Allen and his associates took to the streets, the music halls and the jazz joints of the Crescent City. Funeral parades often drew the attention of the archivists. Dick recorded oral histories and musical performances. With more than 2000 reels of tape, these recordings total more than five hundred and constitute the largest collection of jazz related oral histories in the world. In addition to his audio recordings, he took photographs, made films and conserved as much ephemeral memorabilia as he could from musicians, some of whom had been playing jazz since the beginning of the 20th Century.
(Allen with jazz legend Paul Barbarin) above.
Allen was one of those rare historians who really got it. Dick knew that while the past was important, he needed to document the present state of jazz music in New Orleans.

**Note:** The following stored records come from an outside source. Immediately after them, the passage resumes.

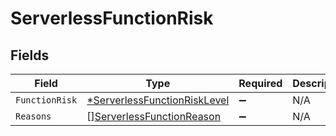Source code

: # ServerlessFunctionRisk


## Fields

| Field                                                                              | Type                                                                               | Required                                                                           | Description                                                                        |
| ---------------------------------------------------------------------------------- | ---------------------------------------------------------------------------------- | ---------------------------------------------------------------------------------- | ---------------------------------------------------------------------------------- |
| `FunctionRisk`                                                                     | [*ServerlessFunctionRiskLevel](../../models/shared/serverlessfunctionrisklevel.md) | :heavy_minus_sign:                                                                 | N/A                                                                                |
| `Reasons`                                                                          | [][ServerlessFunctionReason](../../models/shared/serverlessfunctionreason.md)      | :heavy_minus_sign:                                                                 | N/A                                                                                |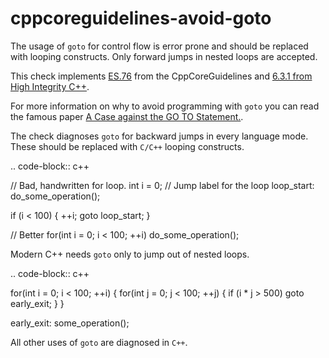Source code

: cppcoreguidelines-avoid-goto
============================

The usage of `goto` for control flow is error prone and should be
replaced with looping constructs. Only forward jumps in nested loops are
accepted.

This check implements
[ES.76](https://github.com/isocpp/CppCoreGuidelines/blob/master/CppCoreGuidelines.md#es76-avoid-goto)
from the CppCoreGuidelines and
[6.3.1 from High Integrity C++](http://www.codingstandard.com/rule/6-3-1-ensure-that-the-labels-for-a-jump-statement-or-a-switch-condition-appear-later-in-the-same-or-an-enclosing-block/).

For more information on why to avoid programming with `goto` you can
read the famous paper
[A Case against the GO TO Statement.](https://www.cs.utexas.edu/users/EWD/ewd02xx/EWD215.PDF).

The check diagnoses `goto` for backward jumps in every language mode.
These should be replaced with `C/C++` looping constructs.

.. code-block:: c++

// Bad, handwritten for loop. int i = 0; // Jump label for the loop
loop\_start: do\_some\_operation();

if (i \< 100) { ++i; goto loop\_start; }

// Better for(int i = 0; i \< 100; ++i) do\_some\_operation();

Modern C++ needs `goto` only to jump out of nested loops.

.. code-block:: c++

for(int i = 0; i \< 100; ++i) { for(int j = 0; j \< 100; ++j) { if (i \*
j \> 500) goto early\_exit; } }

early\_exit: some\_operation();

All other uses of `goto` are diagnosed in `C++`.
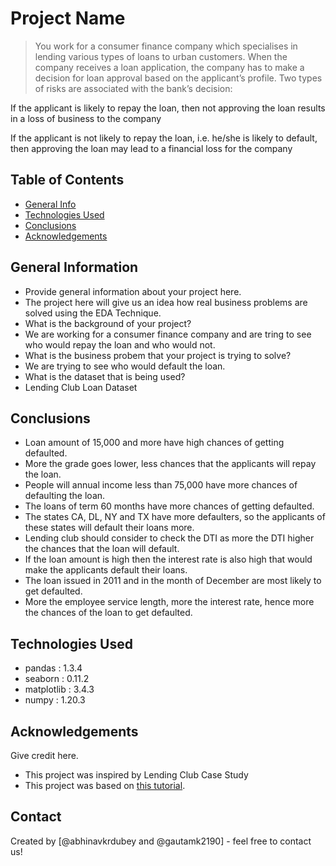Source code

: # Project Name
> You work for a consumer finance company which specialises in lending various types of loans to urban customers. When the company receives a loan application, the company has to make a decision for loan approval based on the applicant’s profile. Two types of risks are associated with the bank’s decision:

If the applicant is likely to repay the loan, then not approving the loan results in a loss of business to the company

If the applicant is not likely to repay the loan, i.e. he/she is likely to default, then approving the loan may lead to a financial loss for the company


## Table of Contents
* [General Info](#general-information)
* [Technologies Used](#technologies-used)
* [Conclusions](#conclusions)
* [Acknowledgements](#acknowledgements)

<!-- You can include any other section that is pertinent to your problem -->

## General Information
- Provide general information about your project here.
 - The project here will give us an idea how real business problems are solved using the EDA Technique.
- What is the background of your project?
 - We are working for a consumer finance company and are tring to see who would repay the loan and who would not.
- What is the business probem that your project is trying to solve?
 - We are trying to see who would default the loan.
- What is the dataset that is being used?
 - Lending Club Loan Dataset

<!-- You don't have to answer all the questions - just the ones relevant to your project. -->

## Conclusions
- Loan amount of 15,000 and more have high chances of getting defaulted.
- More the grade goes lower, less chances that the applicants will repay the loan.
- People will annual income less than 75,000 have more chances of defaulting the loan.
- The loans of term 60 months have more chances of getting defaulted.
- The states CA, DL, NY and TX have more defaulters, so the applicants of these states will default their loans more.
- Lending club should consider to check the DTI as more the DTI higher the chances that the loan will default.
- If the loan amount is high then the interest rate is also high that would make the applicants default their loans.
- The loan issued in 2011 and in the month of December are most likely to get defaulted.
- More the employee service length, more the interest rate, hence more the chances of the loan to get defaulted.

<!-- You don't have to answer all the questions - just the ones relevant to your project. -->


## Technologies Used
- pandas : 1.3.4
- seaborn : 0.11.2
- matplotlib : 3.4.3
- numpy : 1.20.3

<!-- As the libraries versions keep on changing, it is recommended to mention the version of library used in this project -->

## Acknowledgements
Give credit here.
- This project was inspired by Lending Club Case Study
- This project was based on [this tutorial](https://learn.upgrad.com/course/1994/).


## Contact
Created by [@abhinavkrdubey and @gautamk2190] - feel free to contact us!


<!-- Optional -->
<!-- ## License -->
<!-- This project is open source and available under the [... License](). -->

<!-- You don't have to include all sections - just the one's relevant to your project -->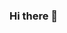 ### Hi there 👋

<!--
**S567006/S567006** is a ✨ _special_ ✨ repository because its `README.md` (this file) appears on your GitHub profile.

Here are some ideas to get you started:

- 🔭 I’m currently working on webb apps
- 🌱 I’m currently learning Master
- 👯 I’m looking to collaborate on web
- 🤔 I’m looking for help with study
- 💬 Ask me about webapps
- 📫 How to reach me contact
- 😄 Pronouns: ...
- ⚡ Fun fact: ...
-->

“A lot of times people take the present for granted, they only think the past is important,” once said his research assistant Eleanor Ellis. “But Dick Allen knew it wasn’t going to go on forever.”
Allen worked along with the archive’s first curator, William Russell, until 1965 when Allen took over. Allen oversaw the collection, which was moved to the university library that same year. Researchers and jazz afficionados from around the United States and the world came to New Orleans to study Allen’s collections of materials. In making his landmark film on the history of jazz music, film maker Ken Burns used Allen’s collection to tell the story of the musical genre which originated in New Orleans just before the turn of the 20th Century.
Allen himself was seen as the country’s leading expert on jazz and was often called upon for interviews, advice and to write liner notes for jazz recordings. He retired as the full time archive curator in 1980 at the age of 53, but hung around the place for another two decades until 2000, doing what he did best, studying and collecting all that jazz.
“Dick Allen would send me out. I would go to the funeral or parade. And, I would take notes: the name of the band, the musicians, their instruments, the occasion and what songs and any other things that stood out. That was really a great part of the job!” Eleanor Ellis told writer Carolyn Kolb for a 2012 New Orleans magazine story.
Dick Allen attempted to learn how to play jazz music, studying under Manuel Manetta, whose students included Jelly Roll Morton, Red Allen and many other New Orleans musicians.
In 1970, Allen helped to found the New Orleans Jazz and Heritage Festival, which annually attracts thousands of visitors to New Orleans.
Left: Allen with Paul Barbarin, Billy Strayhorn and Duke Ellington (left)
Dick Allen died on April 27, 2007 in the Carl Vinson VA Medical Center in Dublin, GA, some fifty miles south of his birthplace in Milledgeville. The eighty-year-old had lived the last four years of his wonderful life in relative obscurity and confined to a hospital bed.
Few, if anyone, in the wards of the VA hospital knew the remarkable story of the world’s ultimate jazz historian. Few people knew the man, who the Associated Press described as, “A French Quarter "character" who fully embraced the engagingly laid-back style of New Orleans.”
Jazz critic Whitney Bailliet remarked in 1967 that Dick Allen was “the friend and confidant of all New Orleans musicians and adviser and guide to everyone from television networks to old ladies in pursuit of George Lewis.” Bailliet compared Dick Allen to Virgil, the iconic poet of ancient Rome, dubbing Allen as “the curator of New Orleans jazz itself.”
“In a town that enshrines and cherishes characters, Dick was one of the great ones,” said Robert H. Patterson, who worked with Mr. Allen at Tulane University’s William Ransom Hogan Jazz Archive.